> [Data for this task]:
-=-=-=-=-
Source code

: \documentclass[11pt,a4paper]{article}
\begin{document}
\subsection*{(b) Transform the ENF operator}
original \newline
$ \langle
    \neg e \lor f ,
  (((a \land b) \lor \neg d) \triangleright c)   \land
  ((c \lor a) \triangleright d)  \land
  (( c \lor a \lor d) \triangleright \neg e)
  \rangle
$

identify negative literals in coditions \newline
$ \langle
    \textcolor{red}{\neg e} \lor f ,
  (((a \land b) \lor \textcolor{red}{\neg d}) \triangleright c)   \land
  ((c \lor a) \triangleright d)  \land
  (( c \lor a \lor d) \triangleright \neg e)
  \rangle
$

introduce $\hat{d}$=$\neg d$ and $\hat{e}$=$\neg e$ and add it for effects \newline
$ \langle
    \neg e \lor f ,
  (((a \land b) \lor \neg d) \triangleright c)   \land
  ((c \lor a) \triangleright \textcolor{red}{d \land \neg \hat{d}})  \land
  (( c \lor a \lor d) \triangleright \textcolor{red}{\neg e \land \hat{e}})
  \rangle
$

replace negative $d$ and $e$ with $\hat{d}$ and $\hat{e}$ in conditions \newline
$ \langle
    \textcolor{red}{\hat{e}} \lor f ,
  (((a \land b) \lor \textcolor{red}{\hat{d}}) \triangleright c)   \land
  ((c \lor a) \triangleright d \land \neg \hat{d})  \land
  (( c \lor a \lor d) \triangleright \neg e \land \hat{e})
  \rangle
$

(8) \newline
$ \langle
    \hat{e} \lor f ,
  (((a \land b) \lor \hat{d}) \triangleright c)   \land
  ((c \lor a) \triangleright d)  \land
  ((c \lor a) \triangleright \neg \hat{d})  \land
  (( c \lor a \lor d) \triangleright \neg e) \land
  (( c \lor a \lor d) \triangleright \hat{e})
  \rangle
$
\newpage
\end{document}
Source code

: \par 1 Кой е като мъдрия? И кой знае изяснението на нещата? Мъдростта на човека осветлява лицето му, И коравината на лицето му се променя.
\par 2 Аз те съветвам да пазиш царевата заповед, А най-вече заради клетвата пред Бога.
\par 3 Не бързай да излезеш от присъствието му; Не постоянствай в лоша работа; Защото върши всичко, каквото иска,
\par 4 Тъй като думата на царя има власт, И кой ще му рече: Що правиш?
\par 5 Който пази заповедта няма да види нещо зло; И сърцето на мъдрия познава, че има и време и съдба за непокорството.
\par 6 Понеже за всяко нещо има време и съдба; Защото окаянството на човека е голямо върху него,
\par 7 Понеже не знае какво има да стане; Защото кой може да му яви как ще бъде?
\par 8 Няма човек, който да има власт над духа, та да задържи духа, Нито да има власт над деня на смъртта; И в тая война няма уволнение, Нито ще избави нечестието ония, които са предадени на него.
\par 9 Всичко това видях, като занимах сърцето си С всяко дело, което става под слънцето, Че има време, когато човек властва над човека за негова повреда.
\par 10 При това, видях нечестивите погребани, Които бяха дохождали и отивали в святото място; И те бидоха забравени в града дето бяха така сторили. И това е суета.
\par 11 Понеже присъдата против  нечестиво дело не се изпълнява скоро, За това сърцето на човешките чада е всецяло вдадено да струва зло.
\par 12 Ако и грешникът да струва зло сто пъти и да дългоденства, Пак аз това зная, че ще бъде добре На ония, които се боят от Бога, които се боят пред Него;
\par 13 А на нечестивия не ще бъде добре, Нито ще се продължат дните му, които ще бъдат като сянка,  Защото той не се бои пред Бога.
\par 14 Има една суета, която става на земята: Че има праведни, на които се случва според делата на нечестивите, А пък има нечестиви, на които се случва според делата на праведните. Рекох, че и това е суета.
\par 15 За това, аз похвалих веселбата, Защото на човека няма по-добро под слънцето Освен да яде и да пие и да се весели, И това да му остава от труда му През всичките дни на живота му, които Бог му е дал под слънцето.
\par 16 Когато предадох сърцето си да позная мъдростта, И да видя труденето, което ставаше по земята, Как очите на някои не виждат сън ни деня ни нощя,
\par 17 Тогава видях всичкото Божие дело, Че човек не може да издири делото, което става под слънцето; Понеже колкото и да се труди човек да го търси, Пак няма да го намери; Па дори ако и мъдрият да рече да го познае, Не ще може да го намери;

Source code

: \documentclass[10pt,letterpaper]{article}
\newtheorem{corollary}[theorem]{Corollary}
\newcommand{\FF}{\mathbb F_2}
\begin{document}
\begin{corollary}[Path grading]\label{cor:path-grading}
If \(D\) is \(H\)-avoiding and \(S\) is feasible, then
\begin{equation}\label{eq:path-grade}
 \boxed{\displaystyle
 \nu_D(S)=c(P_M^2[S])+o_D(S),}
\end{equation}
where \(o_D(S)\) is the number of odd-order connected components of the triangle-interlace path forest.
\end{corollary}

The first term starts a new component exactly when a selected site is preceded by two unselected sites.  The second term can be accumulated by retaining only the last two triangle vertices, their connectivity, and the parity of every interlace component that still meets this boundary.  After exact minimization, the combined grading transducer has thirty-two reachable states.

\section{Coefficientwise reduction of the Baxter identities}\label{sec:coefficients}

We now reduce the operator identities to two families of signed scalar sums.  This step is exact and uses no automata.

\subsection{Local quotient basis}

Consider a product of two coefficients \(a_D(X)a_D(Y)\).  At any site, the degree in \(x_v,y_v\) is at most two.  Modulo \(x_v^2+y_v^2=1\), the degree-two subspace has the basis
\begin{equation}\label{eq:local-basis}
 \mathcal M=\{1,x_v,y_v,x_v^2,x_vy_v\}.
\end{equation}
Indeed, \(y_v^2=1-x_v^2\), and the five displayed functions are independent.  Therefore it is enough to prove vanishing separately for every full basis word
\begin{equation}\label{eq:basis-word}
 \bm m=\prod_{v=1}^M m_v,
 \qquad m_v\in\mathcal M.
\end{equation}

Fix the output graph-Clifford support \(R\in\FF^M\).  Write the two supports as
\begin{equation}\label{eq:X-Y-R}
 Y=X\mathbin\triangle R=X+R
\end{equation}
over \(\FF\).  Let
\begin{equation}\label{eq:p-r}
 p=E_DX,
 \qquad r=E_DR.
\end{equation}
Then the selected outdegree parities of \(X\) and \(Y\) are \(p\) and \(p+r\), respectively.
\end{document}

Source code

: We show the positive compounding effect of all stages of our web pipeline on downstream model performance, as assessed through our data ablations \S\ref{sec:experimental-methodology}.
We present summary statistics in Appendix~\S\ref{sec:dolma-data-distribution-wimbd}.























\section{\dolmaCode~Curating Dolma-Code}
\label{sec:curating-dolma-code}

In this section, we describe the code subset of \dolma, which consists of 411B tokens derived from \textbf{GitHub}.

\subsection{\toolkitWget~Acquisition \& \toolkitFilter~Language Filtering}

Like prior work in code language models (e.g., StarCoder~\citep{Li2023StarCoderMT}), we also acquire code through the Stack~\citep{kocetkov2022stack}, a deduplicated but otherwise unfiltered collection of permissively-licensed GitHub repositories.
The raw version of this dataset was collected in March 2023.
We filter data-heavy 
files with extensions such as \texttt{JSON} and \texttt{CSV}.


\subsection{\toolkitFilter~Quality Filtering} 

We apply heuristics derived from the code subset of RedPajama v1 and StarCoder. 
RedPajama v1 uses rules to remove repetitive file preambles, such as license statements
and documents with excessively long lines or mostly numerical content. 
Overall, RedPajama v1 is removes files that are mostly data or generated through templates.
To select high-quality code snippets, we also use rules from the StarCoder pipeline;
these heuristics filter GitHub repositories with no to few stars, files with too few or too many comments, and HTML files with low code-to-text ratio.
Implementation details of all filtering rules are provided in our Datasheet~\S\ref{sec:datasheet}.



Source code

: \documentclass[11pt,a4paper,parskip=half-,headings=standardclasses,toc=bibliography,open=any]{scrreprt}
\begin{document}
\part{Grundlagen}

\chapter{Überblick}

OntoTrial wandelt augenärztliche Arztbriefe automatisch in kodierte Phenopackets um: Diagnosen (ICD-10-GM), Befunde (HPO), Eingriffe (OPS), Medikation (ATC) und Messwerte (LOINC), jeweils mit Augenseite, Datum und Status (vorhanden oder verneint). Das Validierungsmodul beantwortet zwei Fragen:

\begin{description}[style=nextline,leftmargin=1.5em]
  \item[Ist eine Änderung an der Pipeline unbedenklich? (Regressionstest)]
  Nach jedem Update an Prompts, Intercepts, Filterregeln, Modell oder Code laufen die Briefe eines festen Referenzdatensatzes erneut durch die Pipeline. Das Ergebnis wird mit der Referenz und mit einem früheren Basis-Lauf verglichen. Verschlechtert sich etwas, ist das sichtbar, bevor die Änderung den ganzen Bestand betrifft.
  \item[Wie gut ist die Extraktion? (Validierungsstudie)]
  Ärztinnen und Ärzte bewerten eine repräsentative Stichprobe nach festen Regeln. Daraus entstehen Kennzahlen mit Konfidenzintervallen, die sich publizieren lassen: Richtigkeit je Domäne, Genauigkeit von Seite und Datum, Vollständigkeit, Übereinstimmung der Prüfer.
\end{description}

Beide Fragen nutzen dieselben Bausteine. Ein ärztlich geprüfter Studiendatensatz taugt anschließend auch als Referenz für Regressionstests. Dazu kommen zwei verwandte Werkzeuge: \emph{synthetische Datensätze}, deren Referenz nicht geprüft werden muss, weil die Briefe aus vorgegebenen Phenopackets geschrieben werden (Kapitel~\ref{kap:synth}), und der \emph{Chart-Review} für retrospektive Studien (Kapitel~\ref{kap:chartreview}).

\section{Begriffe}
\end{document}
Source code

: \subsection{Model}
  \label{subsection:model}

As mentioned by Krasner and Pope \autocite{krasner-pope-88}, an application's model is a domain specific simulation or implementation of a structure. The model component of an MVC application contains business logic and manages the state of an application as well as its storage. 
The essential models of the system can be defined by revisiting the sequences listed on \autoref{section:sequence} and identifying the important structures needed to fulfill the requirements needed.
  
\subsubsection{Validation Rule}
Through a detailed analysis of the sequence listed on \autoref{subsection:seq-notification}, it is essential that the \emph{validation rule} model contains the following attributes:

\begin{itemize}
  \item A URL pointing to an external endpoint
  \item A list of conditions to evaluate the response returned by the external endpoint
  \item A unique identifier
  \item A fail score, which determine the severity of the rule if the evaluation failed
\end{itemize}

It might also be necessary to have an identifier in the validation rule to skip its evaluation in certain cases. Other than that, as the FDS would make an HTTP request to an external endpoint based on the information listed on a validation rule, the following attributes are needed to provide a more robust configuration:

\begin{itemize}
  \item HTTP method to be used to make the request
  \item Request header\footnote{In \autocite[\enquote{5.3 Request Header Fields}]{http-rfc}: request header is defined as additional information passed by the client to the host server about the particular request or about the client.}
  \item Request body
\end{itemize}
-=-=-=-=-
> [What you should do]:
Filter the listing down to the lines holding the word "path", and return those.

> [Reply]:
\begin{corollary}[Path grading]\label{cor:path-grading}
\begin{equation}\label{eq:path-grade}
where \(o_D(S)\) is the number of odd-order connected components of the triangle-interlace path forest.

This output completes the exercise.